Saïd Chemakh. Professeur de linguistique amazighe à l'université de Tizi Ouzou
Publié dans El Watan le 12 - 01 - 2013

-Pouvez-vous nous parler brièvement de l'histoire de Yennayer ?
Jusqu'à 1980, Yennayer était célébré mais considéré comme une fête paysanne. Le rituel qui l'accompagnait était similaire à celui de toutes les festivités figurant dans le calendrier agraire traditionnel.
C'est-à-dire, la veille, il a un changement de dîner (repas spécial). Il était considéré comme une des portes de l'année (tiwwura n useggas), où les paysans émettent des souhaits pour que l'hiver ne soit pas rude et qu'ils aient une bonne récolte.
Après le printemps 1980, ce sont les étudiants de l'université de Tizi Ouzou qui ont donné une autre symbolique à Yennayer en le haussant au titre d'une festivité authentiquement amazighe. L'autre symbolique de cette date est la référence à Chachenaq qui a fondé la 22e dynastie pharaonique en 950 avant Jésus-Christ. De ce fait, les militants de l'académie berbère, dans les années 1970, qui avaient proposé cette date, voulaient que le décompte soit supérieur à ceux des calendriers grégorien et hégirien. C'est-à-dire, en 2013, nous en serons en 2963, soit une référence à un événement historique précédant de près de 10 siècles la référence de l'ère chrétienne.
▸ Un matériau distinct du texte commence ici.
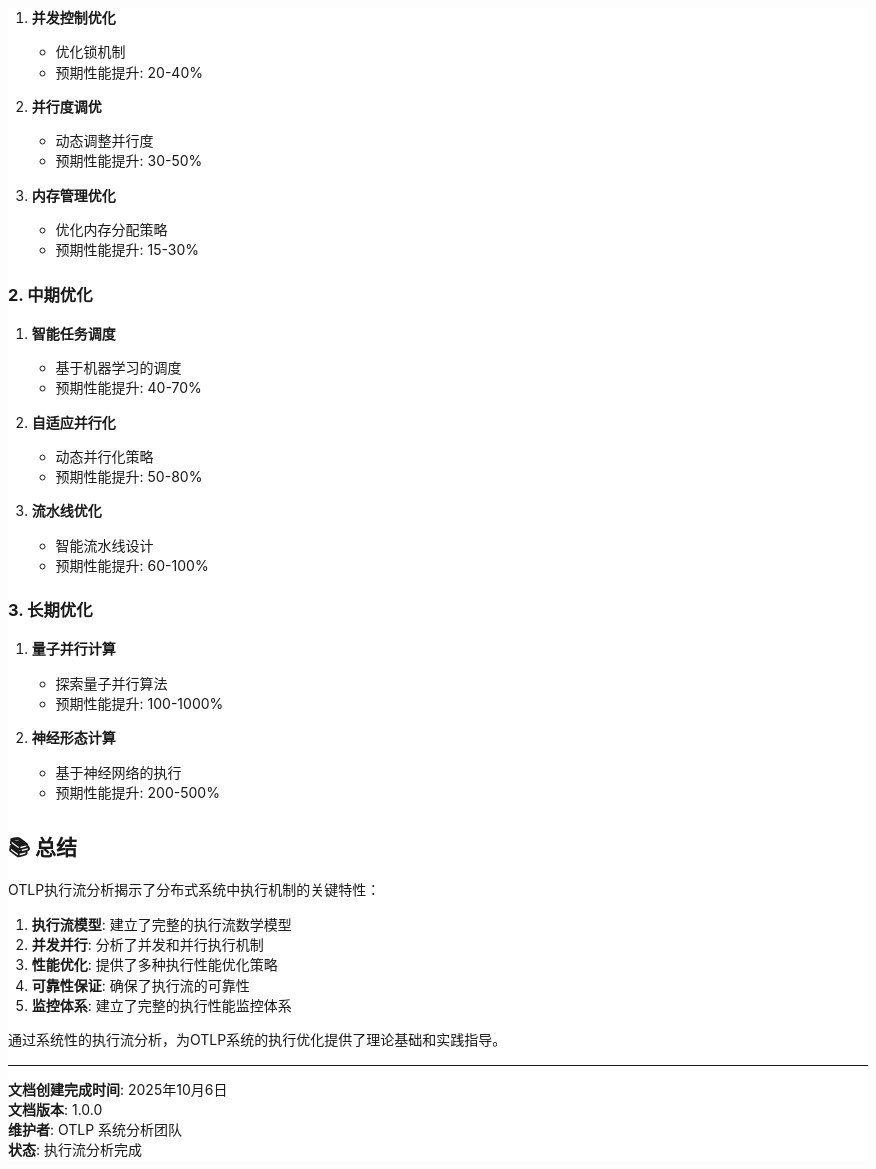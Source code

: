 1. **并发控制优化**
   - 优化锁机制
   - 预期性能提升: 20-40%

2. **并行度调优**
   - 动态调整并行度
   - 预期性能提升: 30-50%

3. **内存管理优化**
   - 优化内存分配策略
   - 预期性能提升: 15-30%

### 2. 中期优化

1. **智能任务调度**
   - 基于机器学习的调度
   - 预期性能提升: 40-70%

2. **自适应并行化**
   - 动态并行化策略
   - 预期性能提升: 50-80%

3. **流水线优化**
   - 智能流水线设计
   - 预期性能提升: 60-100%

### 3. 长期优化

1. **量子并行计算**
   - 探索量子并行算法
   - 预期性能提升: 100-1000%

2. **神经形态计算**
   - 基于神经网络的执行
   - 预期性能提升: 200-500%

## 📚 总结

OTLP执行流分析揭示了分布式系统中执行机制的关键特性：

1. **执行流模型**: 建立了完整的执行流数学模型
2. **并发并行**: 分析了并发和并行执行机制
3. **性能优化**: 提供了多种执行性能优化策略
4. **可靠性保证**: 确保了执行流的可靠性
5. **监控体系**: 建立了完整的执行性能监控体系

通过系统性的执行流分析，为OTLP系统的执行优化提供了理论基础和实践指导。

---

**文档创建完成时间**: 2025年10月6日  
**文档版本**: 1.0.0  
**维护者**: OTLP 系统分析团队  
**状态**: 执行流分析完成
-Le nouvel an amazigh est-il célébré seulement dans les régions berbérophones ?
Actuellement, cette fête du nouvel an berbère est célébrée même par les institutions. Tant mieux, d'ailleurs. Cela démontre que l'Etat ne veut pas se situer en dehors de la société.Durant les années 1980 et 1990, ce sont des associations culturelles qui s'étaient investies pour réhabiliter cette date.Au fur et à mesure que le temps passe, on découvre que non seulement tous les groupes berbérophones d'Afrique du Nord qui ont cette fête en partage, mais il y a aussi les Berbères arabophones des Hauts-Plateaux algériens et d'ailleurs qui l'ont gardée toujours comme un héritage culturel après leur arabisation au Moyen Âge.
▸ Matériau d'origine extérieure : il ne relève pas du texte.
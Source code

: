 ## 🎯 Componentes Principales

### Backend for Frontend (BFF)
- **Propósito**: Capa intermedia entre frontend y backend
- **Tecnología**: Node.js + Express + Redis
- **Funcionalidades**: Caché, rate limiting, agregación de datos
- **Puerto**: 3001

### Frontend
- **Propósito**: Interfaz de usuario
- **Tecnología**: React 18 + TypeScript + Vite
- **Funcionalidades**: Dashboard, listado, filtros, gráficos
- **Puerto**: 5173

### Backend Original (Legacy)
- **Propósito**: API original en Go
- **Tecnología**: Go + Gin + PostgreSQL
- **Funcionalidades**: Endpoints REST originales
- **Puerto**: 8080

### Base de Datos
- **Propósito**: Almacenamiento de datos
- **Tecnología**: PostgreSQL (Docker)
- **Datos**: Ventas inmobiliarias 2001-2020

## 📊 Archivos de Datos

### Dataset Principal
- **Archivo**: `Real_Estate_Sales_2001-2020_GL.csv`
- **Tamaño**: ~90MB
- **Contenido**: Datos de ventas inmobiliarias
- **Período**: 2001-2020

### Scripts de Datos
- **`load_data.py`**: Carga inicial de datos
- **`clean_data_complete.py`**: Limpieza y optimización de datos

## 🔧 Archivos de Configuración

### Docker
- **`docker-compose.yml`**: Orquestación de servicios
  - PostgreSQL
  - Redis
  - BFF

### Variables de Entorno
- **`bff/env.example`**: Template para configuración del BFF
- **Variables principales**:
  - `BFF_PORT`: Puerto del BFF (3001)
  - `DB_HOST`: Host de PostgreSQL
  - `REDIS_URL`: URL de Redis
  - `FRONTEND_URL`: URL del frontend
-Que préconisez-vous, en tant que chercheur, pour l'institutionnalisation de Yennayer et son inscription dans le calendrier des fêtes officielles en Algérie ?
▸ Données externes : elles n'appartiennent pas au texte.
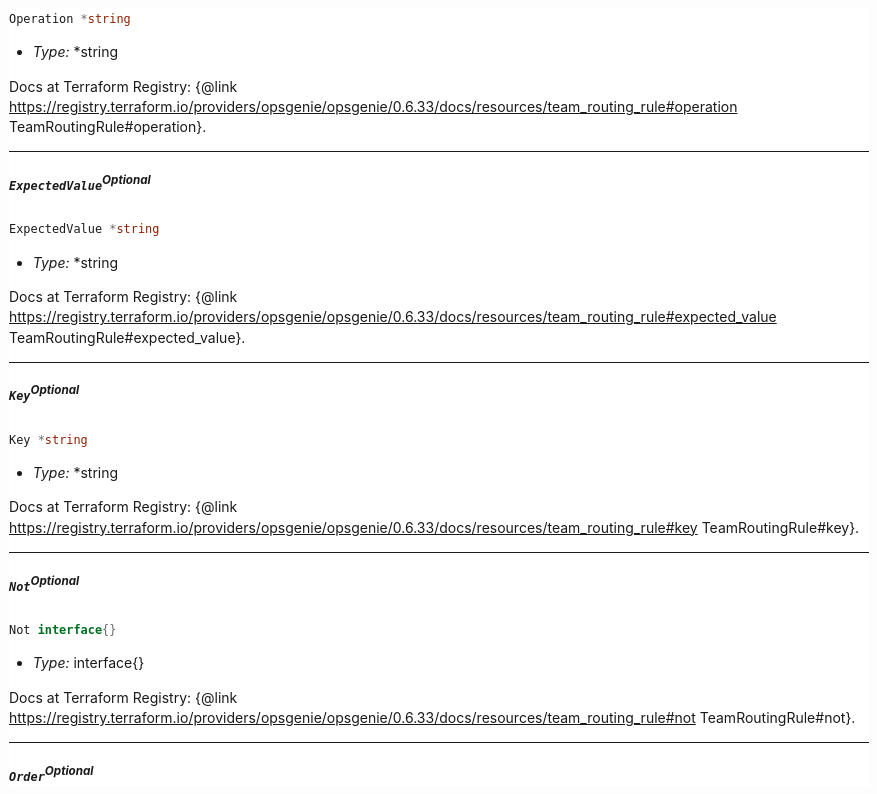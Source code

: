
 ```go
Operation *string
```

- *Type:* *string

Docs at Terraform Registry: {@link https://registry.terraform.io/providers/opsgenie/opsgenie/0.6.33/docs/resources/team_routing_rule#operation TeamRoutingRule#operation}.

---

##### `ExpectedValue`<sup>Optional</sup> <a name="ExpectedValue" id="rhizo-co-terraform-provider-opsgenie.teamRoutingRule.TeamRoutingRuleCriteriaConditions.property.expectedValue"></a>

```go
ExpectedValue *string
```

- *Type:* *string

Docs at Terraform Registry: {@link https://registry.terraform.io/providers/opsgenie/opsgenie/0.6.33/docs/resources/team_routing_rule#expected_value TeamRoutingRule#expected_value}.

---

##### `Key`<sup>Optional</sup> <a name="Key" id="rhizo-co-terraform-provider-opsgenie.teamRoutingRule.TeamRoutingRuleCriteriaConditions.property.key"></a>

```go
Key *string
```

- *Type:* *string

Docs at Terraform Registry: {@link https://registry.terraform.io/providers/opsgenie/opsgenie/0.6.33/docs/resources/team_routing_rule#key TeamRoutingRule#key}.

---

##### `Not`<sup>Optional</sup> <a name="Not" id="rhizo-co-terraform-provider-opsgenie.teamRoutingRule.TeamRoutingRuleCriteriaConditions.property.not"></a>

```go
Not interface{}
```

- *Type:* interface{}

Docs at Terraform Registry: {@link https://registry.terraform.io/providers/opsgenie/opsgenie/0.6.33/docs/resources/team_routing_rule#not TeamRoutingRule#not}.

---

##### `Order`<sup>Optional</sup> <a name="Order" id="rhizo-co-terraform-provider-opsgenie.teamRoutingRule.TeamRoutingRuleCriteriaConditions.property.order"></a>
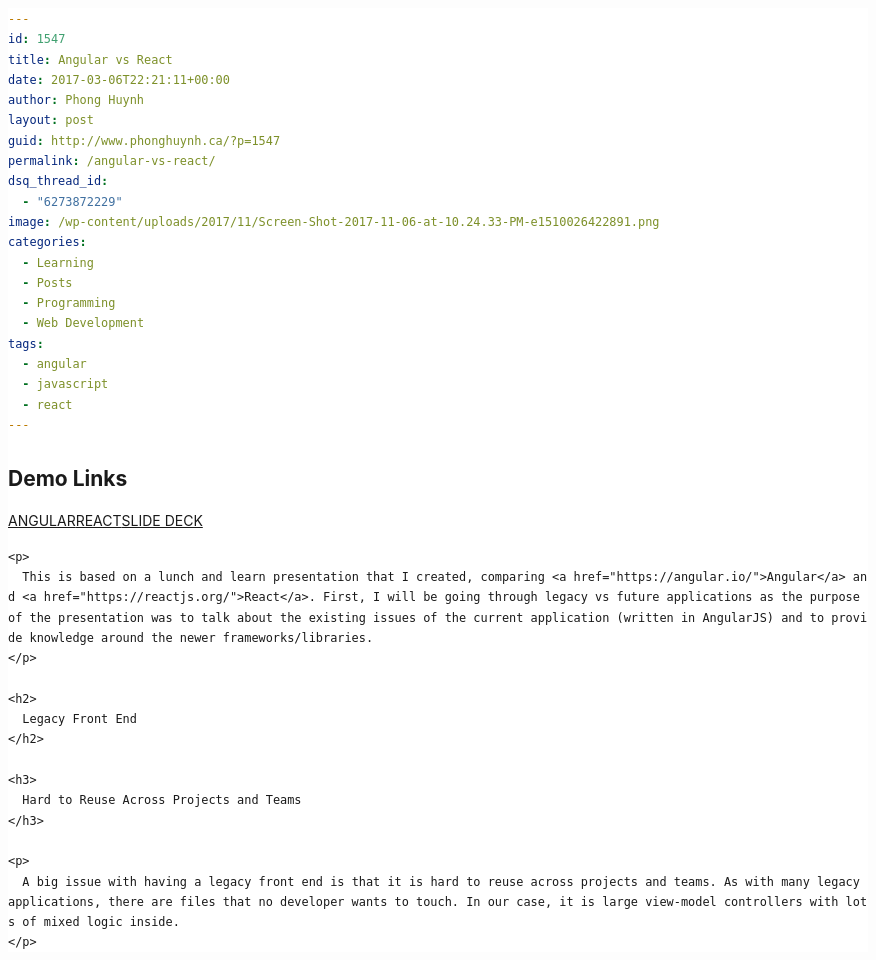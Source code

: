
 ```yaml
---
id: 1547
title: Angular vs React
date: 2017-03-06T22:21:11+00:00
author: Phong Huynh
layout: post
guid: http://www.phonghuynh.ca/?p=1547
permalink: /angular-vs-react/
dsq_thread_id:
  - "6273872229"
image: /wp-content/uploads/2017/11/Screen-Shot-2017-11-06-at-10.24.33-PM-e1510026422891.png
categories:
  - Learning
  - Posts
  - Programming
  - Web Development
tags:
  - angular
  - javascript
  - react
---
```

## Demo Links

<div class="project-action">
  <p>
    <a class="button big red  button-icon" href="https://github.com/xphong/marvel-angular2"><i class="fa fa-github"></i>ANGULAR</a><a class="button big blue  button-icon" href="https://github.com/xphong/marvel-react"><i class="fa fa-github"></i>REACT</a><a class="button big green  button-icon" href="https://www.slideshare.net/PhongHuynh14/angular-vs-react-79536818"><i class="fa fa-eye"></i>SLIDE DECK</a> </div> 
    
    <p>
      This is based on a lunch and learn presentation that I created, comparing <a href="https://angular.io/">Angular</a> and <a href="https://reactjs.org/">React</a>. First, I will be going through legacy vs future applications as the purpose of the presentation was to talk about the existing issues of the current application (written in AngularJS) and to provide knowledge around the newer frameworks/libraries.
    </p>
    
    <h2>
      Legacy Front End
    </h2>
    
    <h3>
      Hard to Reuse Across Projects and Teams
    </h3>
    
    <p>
      A big issue with having a legacy front end is that it is hard to reuse across projects and teams. As with many legacy applications, there are files that no developer wants to touch. In our case, it is large view-model controllers with lots of mixed logic inside.
    </p>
Yennayer doit absolument être institutionnalisé comme fête officielle. Encore une fois, un Etat qui est en dehors de la société ne sera jamais viable.On peut voir l'exemple des Berbérophones libyens qui ont, après avoir fait tomber la dictature d'El Gueddafi, pris leur destin en main, en faisant des pas de géant : tamazight langue officielle et son enseignement comme première langue pour les écoliers dès l'âge de six ans. Yennayer est consacré aussi fête officielle. Certes, il y a encore des relents du baâthisme chez les collaborateurs de l'ancien régime recyclés dans la nouvelle structure étatique, mais ils n'oseraient pas venir défier les Berbères à Ath Ifrène, Zouara, Adrar Nefoussa… Ces mêmes Imazighen étaient, par leur puissance de feu, les premiers à prendre Tripoli.